There are too many reasons to put off physical activity for another day: no time, too much work, the kids, etc.! Tomorrow is "now"! Here are a few tips to get yourself moving and in better shape quickly:
1 - Find your motivation
There are 1001 ways to "get in shape ."However, what does "getting in shape" mean to you? You need to find your reason to get in shape because it's a well-known fact that the first few days of a new exercise regimen are easy, but then everyday life gets in the way. Find your motivation to keep those healthy habits. Do you want to be more flexible and agile to play with your children? Do you want to have better endurance for that hike you want to go on or have more energy to enjoy your evenings?
2- Set up an action plan
It is important to distinguish between setting a goal and a result. A result is, for example, training for a 5 km run. A goal should be an action plan. Start by assessing your schedule to see what you are ready to forego to make room for activity, for example, logging off Facebook, turning off the TV, or organizing your lunches more effectively, to make room for 30 minutes of walking three times a week. Try fitting two 30-minute weight-training sessions into your week or getting up earlier to go running or walking.
3- Choose activities that you enjoy
There is no point in running or cycling if you hate these activities. You will inevitably end up giving up. Suppose you want to become active and, more importantly, stay active. In that case, it is essential to practice physical activities that you enjoy so that you will want to repeat the experience as often as possible! The more you look forward to exercising, the more likely you will find the time and motivation to do it. Just keep in mind how good it feels! Don't hesitate to try different sports until you find the ones that resonate with you.
4- Exercise with a partner or a group!
Having a workout partner is another great way to be more physically active. Working out with someone can motivate you to persevere and reach your goals. It is also an excellent opportunity to build and strengthen relationships.
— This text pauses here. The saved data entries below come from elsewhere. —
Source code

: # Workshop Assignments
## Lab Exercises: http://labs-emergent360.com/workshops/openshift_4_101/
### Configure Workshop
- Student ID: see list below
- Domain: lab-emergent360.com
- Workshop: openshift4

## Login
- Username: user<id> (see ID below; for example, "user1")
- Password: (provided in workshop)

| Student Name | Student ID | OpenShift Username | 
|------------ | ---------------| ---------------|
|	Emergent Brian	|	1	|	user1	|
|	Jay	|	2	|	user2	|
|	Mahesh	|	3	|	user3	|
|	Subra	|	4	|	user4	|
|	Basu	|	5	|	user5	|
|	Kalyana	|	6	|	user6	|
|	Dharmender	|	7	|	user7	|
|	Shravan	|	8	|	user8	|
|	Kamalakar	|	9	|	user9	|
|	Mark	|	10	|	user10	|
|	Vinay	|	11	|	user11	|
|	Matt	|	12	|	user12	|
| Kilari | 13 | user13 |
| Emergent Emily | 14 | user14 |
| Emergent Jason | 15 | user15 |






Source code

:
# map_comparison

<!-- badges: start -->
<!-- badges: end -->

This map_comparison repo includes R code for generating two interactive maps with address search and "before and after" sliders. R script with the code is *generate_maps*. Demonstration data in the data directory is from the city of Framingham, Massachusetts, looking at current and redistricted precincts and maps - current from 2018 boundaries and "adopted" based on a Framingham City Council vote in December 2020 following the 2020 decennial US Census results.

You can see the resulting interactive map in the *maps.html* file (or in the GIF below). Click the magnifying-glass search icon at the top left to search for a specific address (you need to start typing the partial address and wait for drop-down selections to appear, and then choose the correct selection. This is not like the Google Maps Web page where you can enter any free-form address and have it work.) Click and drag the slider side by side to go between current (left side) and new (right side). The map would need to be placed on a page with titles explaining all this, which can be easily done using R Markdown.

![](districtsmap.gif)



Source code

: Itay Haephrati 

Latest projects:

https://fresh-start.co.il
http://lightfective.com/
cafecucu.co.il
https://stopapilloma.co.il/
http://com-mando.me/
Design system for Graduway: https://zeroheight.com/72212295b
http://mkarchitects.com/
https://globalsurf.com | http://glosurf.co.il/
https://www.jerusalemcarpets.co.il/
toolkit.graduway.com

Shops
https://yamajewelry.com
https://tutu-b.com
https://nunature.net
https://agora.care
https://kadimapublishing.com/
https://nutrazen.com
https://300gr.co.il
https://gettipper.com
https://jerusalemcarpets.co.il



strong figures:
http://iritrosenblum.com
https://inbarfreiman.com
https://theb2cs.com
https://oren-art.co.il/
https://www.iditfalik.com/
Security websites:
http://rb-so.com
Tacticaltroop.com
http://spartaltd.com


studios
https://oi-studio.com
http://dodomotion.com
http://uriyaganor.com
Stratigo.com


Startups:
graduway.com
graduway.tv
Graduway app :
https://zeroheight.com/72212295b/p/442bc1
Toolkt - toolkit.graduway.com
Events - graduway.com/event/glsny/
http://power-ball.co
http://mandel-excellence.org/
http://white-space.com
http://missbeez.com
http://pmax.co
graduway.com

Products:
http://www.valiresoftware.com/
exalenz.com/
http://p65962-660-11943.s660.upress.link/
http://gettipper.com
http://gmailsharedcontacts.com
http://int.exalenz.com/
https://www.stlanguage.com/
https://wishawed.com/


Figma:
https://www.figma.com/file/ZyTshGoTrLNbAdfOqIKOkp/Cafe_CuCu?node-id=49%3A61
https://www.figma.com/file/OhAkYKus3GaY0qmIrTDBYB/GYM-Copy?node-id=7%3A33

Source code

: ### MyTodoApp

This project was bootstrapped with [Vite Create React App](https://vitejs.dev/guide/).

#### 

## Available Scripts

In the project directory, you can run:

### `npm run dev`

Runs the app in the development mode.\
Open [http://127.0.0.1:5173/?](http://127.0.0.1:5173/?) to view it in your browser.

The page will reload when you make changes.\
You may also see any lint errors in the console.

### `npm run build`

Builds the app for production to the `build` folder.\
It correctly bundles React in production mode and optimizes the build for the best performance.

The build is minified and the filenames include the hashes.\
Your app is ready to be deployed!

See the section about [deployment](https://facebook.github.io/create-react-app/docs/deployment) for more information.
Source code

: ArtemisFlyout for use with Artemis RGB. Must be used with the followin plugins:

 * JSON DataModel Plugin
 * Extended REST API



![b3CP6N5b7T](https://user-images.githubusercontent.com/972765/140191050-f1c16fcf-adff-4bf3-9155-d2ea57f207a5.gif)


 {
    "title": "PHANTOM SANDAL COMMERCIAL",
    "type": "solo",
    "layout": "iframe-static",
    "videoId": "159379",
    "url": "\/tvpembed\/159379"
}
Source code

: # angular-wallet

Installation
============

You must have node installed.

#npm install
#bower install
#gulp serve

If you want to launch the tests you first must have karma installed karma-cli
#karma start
Ask a family member, friend, neighbour or co-worker if they would like to join you in your fitness journey. If not, keep in mind that there are many like-minded people with whom you can practice your favourite activities and forge new friendships! Who knows what beautiful surprises await you!
5- Variety is the key
Opt for variety by practicing different types of physical activities! Doing so will reduce the risk of getting bored and the risk of injury. It will allow you to keep having fun while staying motivated. It will also allow you to challenge different body parts and develop new skills. Fat biking in the winter, paddle boarding in the summer, hot yoga, traditional cross-country skiing, boxing or mixed martial arts, snowshoeing, tennis, soccer, or ultimate frisbee; there are so many new sports that come out every year, in addition to the classics that are making a comeback. The options are endless.
6- Get a smartwatch
Smartwatches are excellent motivational tools to become more active. These watches can count steps, measure sleep, calculate calories burned, measure heart rate, and more! Experts agree that ideally, an active person should take at least 10 000 steps a day.
7- Don't stand still! Get moving with your children.
Like many parents, you probably spend a lot of time watching your kids play soccer, field hockey, etc. Why not use this time to combine your need for exercise with their interests? For example, you can walk or run a few laps around the soccer field or rink before the game or during breaks. You can also ask other parents to join you. You'll kill two birds with one stone while building new relationships.